Text File Document Loader¶

The Text File loader is a simple loader for reading plain text files. It has no external dependencies as it uses Python's built-in file handling.

Supported Formats¶

txt

Usage¶

Basic Usage¶

from extract_thinker import DocumentLoaderTxt

# Initialize the loader with default settings
loader = DocumentLoaderTxt()

# Load document
pages = loader.load("path/to/your/document.txt")

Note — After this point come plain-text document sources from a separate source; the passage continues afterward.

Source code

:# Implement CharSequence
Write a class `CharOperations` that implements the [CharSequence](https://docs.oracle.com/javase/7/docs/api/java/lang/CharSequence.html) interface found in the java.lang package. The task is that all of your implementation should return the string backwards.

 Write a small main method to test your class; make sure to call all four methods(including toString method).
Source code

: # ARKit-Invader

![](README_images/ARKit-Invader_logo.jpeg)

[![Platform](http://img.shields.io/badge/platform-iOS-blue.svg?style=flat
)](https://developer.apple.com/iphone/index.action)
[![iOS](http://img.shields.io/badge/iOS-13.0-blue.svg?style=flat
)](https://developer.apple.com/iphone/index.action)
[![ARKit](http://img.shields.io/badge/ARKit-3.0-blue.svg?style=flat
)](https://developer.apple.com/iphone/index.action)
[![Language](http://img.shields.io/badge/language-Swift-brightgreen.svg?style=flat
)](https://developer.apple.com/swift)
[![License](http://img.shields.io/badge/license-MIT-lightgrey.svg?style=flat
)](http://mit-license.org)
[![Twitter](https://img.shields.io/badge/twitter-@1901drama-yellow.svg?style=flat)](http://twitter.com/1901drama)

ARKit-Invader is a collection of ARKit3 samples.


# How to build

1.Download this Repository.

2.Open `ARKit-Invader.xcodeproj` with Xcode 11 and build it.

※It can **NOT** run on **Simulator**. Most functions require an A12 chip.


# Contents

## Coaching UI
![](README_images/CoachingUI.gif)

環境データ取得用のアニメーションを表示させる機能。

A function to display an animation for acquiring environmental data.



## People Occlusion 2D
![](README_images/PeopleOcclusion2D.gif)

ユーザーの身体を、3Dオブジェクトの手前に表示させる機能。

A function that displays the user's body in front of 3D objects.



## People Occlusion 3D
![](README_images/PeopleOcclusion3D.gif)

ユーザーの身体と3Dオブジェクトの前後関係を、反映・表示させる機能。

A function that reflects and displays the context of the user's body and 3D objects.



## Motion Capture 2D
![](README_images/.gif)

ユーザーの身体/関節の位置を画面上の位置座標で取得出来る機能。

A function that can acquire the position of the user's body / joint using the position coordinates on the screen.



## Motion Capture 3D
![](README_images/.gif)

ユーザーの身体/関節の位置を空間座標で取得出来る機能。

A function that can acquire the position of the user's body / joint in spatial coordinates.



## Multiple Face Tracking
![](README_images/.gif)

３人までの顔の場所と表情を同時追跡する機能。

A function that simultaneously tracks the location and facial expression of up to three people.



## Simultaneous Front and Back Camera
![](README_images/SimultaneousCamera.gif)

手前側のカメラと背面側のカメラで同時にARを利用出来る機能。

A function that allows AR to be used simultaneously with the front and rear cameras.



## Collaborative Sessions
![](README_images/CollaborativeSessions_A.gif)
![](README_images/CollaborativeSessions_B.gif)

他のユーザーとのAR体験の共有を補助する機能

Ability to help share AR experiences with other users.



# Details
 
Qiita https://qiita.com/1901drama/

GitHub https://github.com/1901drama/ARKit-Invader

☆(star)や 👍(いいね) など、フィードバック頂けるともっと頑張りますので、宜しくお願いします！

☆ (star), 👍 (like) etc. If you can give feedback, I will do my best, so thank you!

# Process extracted content
for page in pages:
    # Access text content
    text = page["content"]

Configuration-based Usage¶

from extract_thinker import DocumentLoaderTxt, TxtConfig

# Create configuration
config = TxtConfig(
    encoding='utf-8',              # Specify text encoding
    preserve_whitespace=True,      # Preserve original whitespace
    split_paragraphs=True,         # Split text into paragraphs
    cache_ttl=600                  # Cache results for 10 minutes
)

# Initialize loader with configuration
loader = DocumentLoaderTxt(config)

# Load and process document
pages = loader.load("path/to/your/document.txt")

Configuration Options¶

The TxtConfig class supports the following options:

Option	Type	Default	Description
`content`	Any	None	Initial content to process
`cache_ttl`	int	300	Cache time-to-live in seconds
`encoding`	str	'utf-8'	Text encoding to use
`preserve_whitespace`	bool	False	Whether to preserve whitespace in text
`split_paragraphs`	bool	False	Whether to split text into paragraphs

Features¶

Simple text file reading
Configurable text encoding
Whitespace preservation control
Paragraph splitting option
Stream-based loading support
Caching support
No external dependencies required

Notes¶

Vision mode is not supported for text files
BytesIO streams are supported for in-memory processing
Default encoding is UTF-8